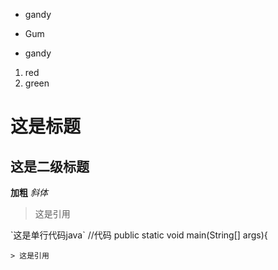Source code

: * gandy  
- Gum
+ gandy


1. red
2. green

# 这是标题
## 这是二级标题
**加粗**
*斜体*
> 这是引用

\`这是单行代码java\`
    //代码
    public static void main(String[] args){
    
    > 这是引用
---
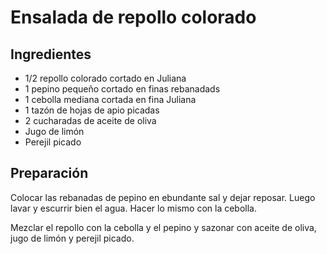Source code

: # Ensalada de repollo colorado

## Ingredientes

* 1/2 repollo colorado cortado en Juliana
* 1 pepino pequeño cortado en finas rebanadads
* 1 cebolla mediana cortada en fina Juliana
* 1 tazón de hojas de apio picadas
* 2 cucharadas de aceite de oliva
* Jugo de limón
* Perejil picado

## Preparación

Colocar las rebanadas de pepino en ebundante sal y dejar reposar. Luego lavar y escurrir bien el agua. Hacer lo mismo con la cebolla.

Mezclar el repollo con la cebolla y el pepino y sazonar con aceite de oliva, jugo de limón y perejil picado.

_Assigned task:_
Transcribe the lines above between the line holding "en fina Juliana" and the line holding "## Preparación", inclusive, exactly as they stand and with nothing added.

_Answer section:_
* 1 cebolla mediana cortada en fina Juliana
* 1 tazón de hojas de apio picadas
* 2 cucharadas de aceite de oliva
* Jugo de limón
* Perejil picado

## Preparación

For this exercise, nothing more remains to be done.